Manmohan Singh may not be king; but he deserves appreciation

Manmohan Singh never closed doors of PMO to critics

Former prime minister Manmohan Singh officially bowed out of politics this week after 33 years in the Rajya Sabha. Perhaps the most recent image of Singh in public memory is of him arriving at the Parliament in a wheelchair, to cast his vote during a critical proceeding, even when the outcome was foreknown to be in favour of the treasury benches. Even Prime Minister Narendra Modi, his political opponent, complimented Singh on his sense of duty.

Singh famously argued that history would be kinder to him than contemporary media had been. And while, like many other politicians and public figures, he also had several flaws, history is already more benign and generous as it looks back at his years in government.

As a journalist, I would argue that he is the last old-style politician I know who upheld the right of a free media to be critical. In today’s hyper-polarised media environment where if you do not confirm the existing bias or leaning of a political party you are immediately characterised as the ‘enemy’, Singh never closed the doors of the Prime Minister’s Office (PMO) to those who had criticised him.

Manmohan Singh | PTI Manmohan Singh | PTI

If his first term was a normal mix of praise and criticism, his second term, especially towards the end, saw him and his cabinet at the receiving end of relentless criticism, including by this columnist. With swirling corruption allegations, sharp questions about who really wielded power—Sonia Gandhi or him—and his inherent diffidence, the second term of his prime ministership was brutal from a communications perspective. Yet, it never impacted our ability in the media to meet with our sources, to be briefed on background on important national issues or indeed to ask questions of the prime minister directly.

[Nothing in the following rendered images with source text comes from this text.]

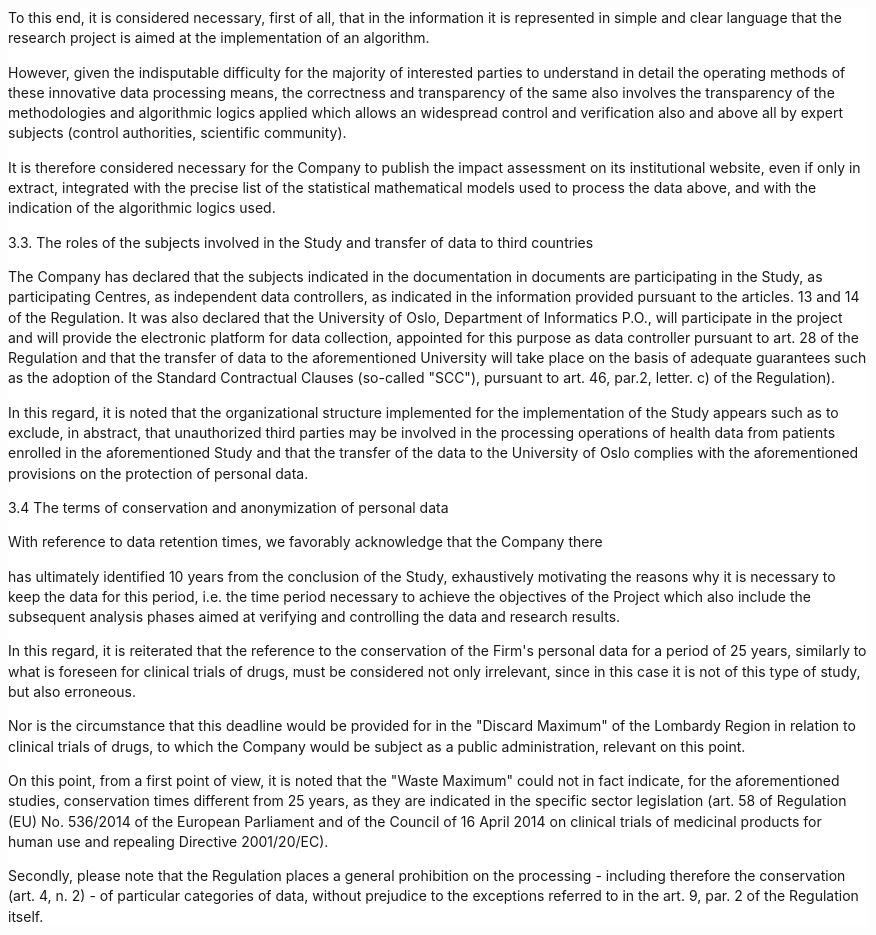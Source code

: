 To this end, it is considered necessary, first of all, that in the information it is represented in simple and clear language that the research project is aimed at the implementation of an algorithm.

However, given the indisputable difficulty for the majority of interested parties to understand in detail the operating methods of these innovative data processing means, the correctness and transparency of the same also involves the transparency of the methodologies and algorithmic logics applied which allows an widespread control and verification also and above all by expert subjects (control authorities, scientific community).

It is therefore considered necessary for the Company to publish the impact assessment on its institutional website, even if only in extract, integrated with the precise list of the statistical mathematical models used to process the data above, and with the indication of the algorithmic logics used.

3.3. The roles of the subjects involved in the Study and transfer of data to third countries

The Company has declared that the subjects indicated in the documentation in documents are participating in the Study, as participating Centres, as independent data controllers, as indicated in the information provided pursuant to the articles. 13 and 14 of the Regulation. It was also declared that the University of Oslo, Department of Informatics P.O., will participate in the project and will provide the electronic platform for data collection, appointed for this purpose as data controller pursuant to art. 28 of the Regulation and that the transfer of data to the aforementioned University will take place on the basis of adequate guarantees such as the adoption of the Standard Contractual Clauses (so-called "SCC"), pursuant to art. 46, par.2, letter. c) of the Regulation).

In this regard, it is noted that the organizational structure implemented for the implementation of the Study appears such as to exclude, in abstract, that unauthorized third parties may be involved in the processing operations of health data from patients enrolled in the aforementioned Study and that the transfer of the data to the University of Oslo complies with the aforementioned provisions on the protection of personal data.

3.4 The terms of conservation and anonymization of personal data

With reference to data retention times, we favorably acknowledge that the Company there

has ultimately identified 10 years from the conclusion of the Study, exhaustively motivating the reasons why it is necessary to keep the data for this period, i.e. the time period necessary to achieve the objectives of the Project which also include the subsequent analysis phases aimed at verifying and controlling the data and research results.

In this regard, it is reiterated that the reference to the conservation of the Firm's personal data for a period of 25 years, similarly to what is foreseen for clinical trials of drugs, must be considered not only irrelevant, since in this case it is not of this type of study, but also erroneous.

Nor is the circumstance that this deadline would be provided for in the "Discard Maximum" of the Lombardy Region in relation to clinical trials of drugs, to which the Company would be subject as a public administration, relevant on this point.

On this point, from a first point of view, it is noted that the "Waste Maximum" could not in fact indicate, for the aforementioned studies, conservation times different from 25 years, as they are indicated in the specific sector legislation (art. 58 of Regulation (EU) No. 536/2014 of the European Parliament and of the Council of 16 April 2014 on clinical trials of medicinal products for human use and repealing Directive 2001/20/EC).

Secondly, please note that the Regulation places a general prohibition on the processing - including therefore the conservation (art. 4, n. 2) - of particular categories of data, without prejudice to the exceptions referred to in the art. 9, par. 2 of the Regulation itself.
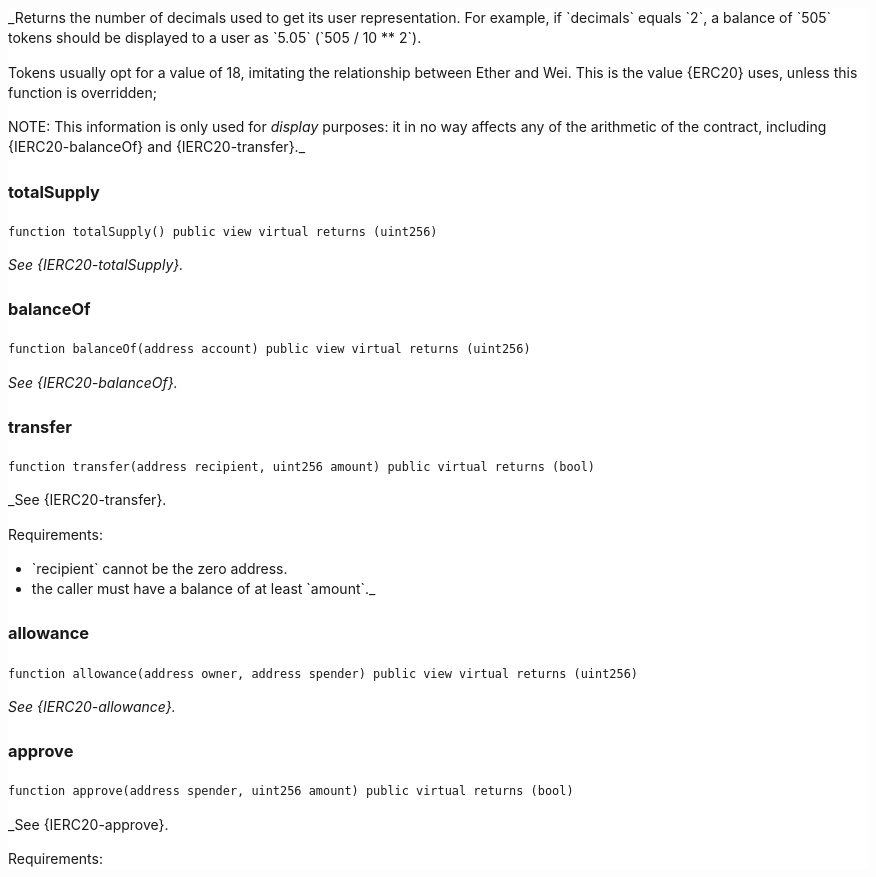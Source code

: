 _Returns the number of decimals used to get its user representation.
For example, if &#x60;decimals&#x60; equals &#x60;2&#x60;, a balance of &#x60;505&#x60; tokens should
be displayed to a user as &#x60;5.05&#x60; (&#x60;505 / 10 ** 2&#x60;).

Tokens usually opt for a value of 18, imitating the relationship between
Ether and Wei. This is the value {ERC20} uses, unless this function is
overridden;

NOTE: This information is only used for _display_ purposes: it in
no way affects any of the arithmetic of the contract, including
{IERC20-balanceOf} and {IERC20-transfer}._

### totalSupply

```solidity
function totalSupply() public view virtual returns (uint256)
```

_See {IERC20-totalSupply}._

### balanceOf

```solidity
function balanceOf(address account) public view virtual returns (uint256)
```

_See {IERC20-balanceOf}._

### transfer

```solidity
function transfer(address recipient, uint256 amount) public virtual returns (bool)
```

_See {IERC20-transfer}.

Requirements:

- &#x60;recipient&#x60; cannot be the zero address.
- the caller must have a balance of at least &#x60;amount&#x60;._

### allowance

```solidity
function allowance(address owner, address spender) public view virtual returns (uint256)
```

_See {IERC20-allowance}._

### approve

```solidity
function approve(address spender, uint256 amount) public virtual returns (bool)
```

_See {IERC20-approve}.

Requirements:
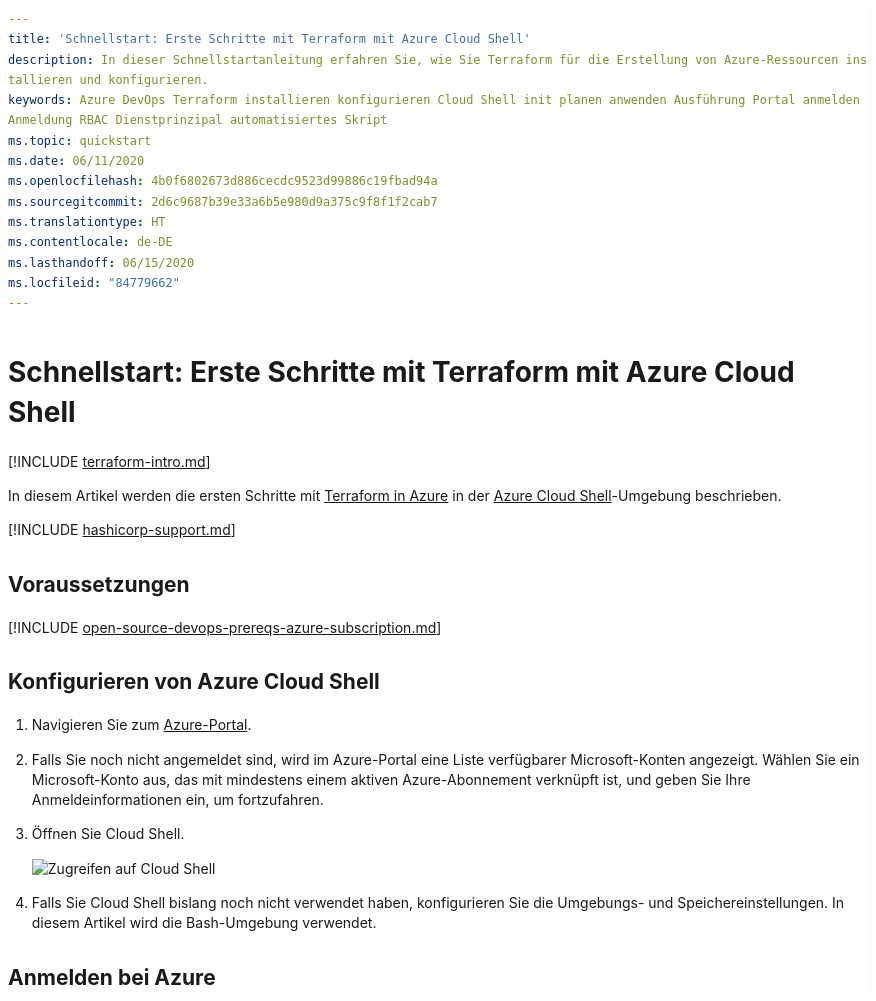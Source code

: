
 ```yaml
---
title: 'Schnellstart: Erste Schritte mit Terraform mit Azure Cloud Shell'
description: In dieser Schnellstartanleitung erfahren Sie, wie Sie Terraform für die Erstellung von Azure-Ressourcen installieren und konfigurieren.
keywords: Azure DevOps Terraform installieren konfigurieren Cloud Shell init planen anwenden Ausführung Portal anmelden Anmeldung RBAC Dienstprinzipal automatisiertes Skript
ms.topic: quickstart
ms.date: 06/11/2020
ms.openlocfilehash: 4b0f6802673d886cecdc9523d99886c19fbad94a
ms.sourcegitcommit: 2d6c9687b39e33a6b5e980d9a375c9f8f1f2cab7
ms.translationtype: HT
ms.contentlocale: de-DE
ms.lasthandoff: 06/15/2020
ms.locfileid: "84779662"
---
```

# <a name="quickstart-getting-started-with-terraform-using-azure-cloud-shell"></a>Schnellstart: Erste Schritte mit Terraform mit Azure Cloud Shell
 
[!INCLUDE [terraform-intro.md](includes/terraform-intro.md)]

In diesem Artikel werden die ersten Schritte mit [Terraform in Azure](https://www.terraform.io/docs/providers/azurerm/index.html) in der [Azure Cloud Shell](/azure/cloud-shell/overview)-Umgebung beschrieben.

[!INCLUDE [hashicorp-support.md](includes/hashicorp-support.md)]

## <a name="prerequisites"></a>Voraussetzungen

[!INCLUDE [open-source-devops-prereqs-azure-subscription.md](../includes/open-source-devops-prereqs-azure-subscription.md)]

## <a name="configure-azure-cloud-shell"></a>Konfigurieren von Azure Cloud Shell

1. Navigieren Sie zum [Azure-Portal](https://portal.azure.com).

1. Falls Sie noch nicht angemeldet sind, wird im Azure-Portal eine Liste verfügbarer Microsoft-Konten angezeigt. Wählen Sie ein Microsoft-Konto aus, das mit mindestens einem aktiven Azure-Abonnement verknüpft ist, und geben Sie Ihre Anmeldeinformationen ein, um fortzufahren.

1. Öffnen Sie Cloud Shell.

    ![Zugreifen auf Cloud Shell](media/install-configure/portal-cloud-shell.png)

1. Falls Sie Cloud Shell bislang noch nicht verwendet haben, konfigurieren Sie die Umgebungs- und Speichereinstellungen. In diesem Artikel wird die Bash-Umgebung verwendet.

## <a name="log-into-azure"></a>Anmelden bei Azure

I remember after I presented an especially critical programme on his government’s handling of the unrest in the Kashmir valley in 2010, I received a call from his office to come by and share my thoughts directly with him. The only other time a senior politician responded in a similar manner was when L.K Advani, who was deputy prime minister and home minister, invited me for a cup of tea to talk about a column I had written that he especially disagreed with.

I can’t imagine this sort of encounter happening today with any political leader in any political party.

Today, neither the opposition nor the government—for different reasons—has a healthy, even-keel relationship with the media. Both sides have favourites—depending on how they perceive your ideological slant and both sides block access if you are sharply critical.

As his former media adviser Sanjaya Baru said to me on my podcast, Manmohan Singh could have had a different legacy if he had done two things—contested the Lok Sabha elections—and resigned after Rahul Gandhi publicly undermined him on an ordinance that Gandhi thought protected corrupt politicians.

Having said that, he was still a man of rare civility, essential decency and intellectual open-mindedness. And as he steps into his political twilight he deserves at the very least that acknowledgment and respect.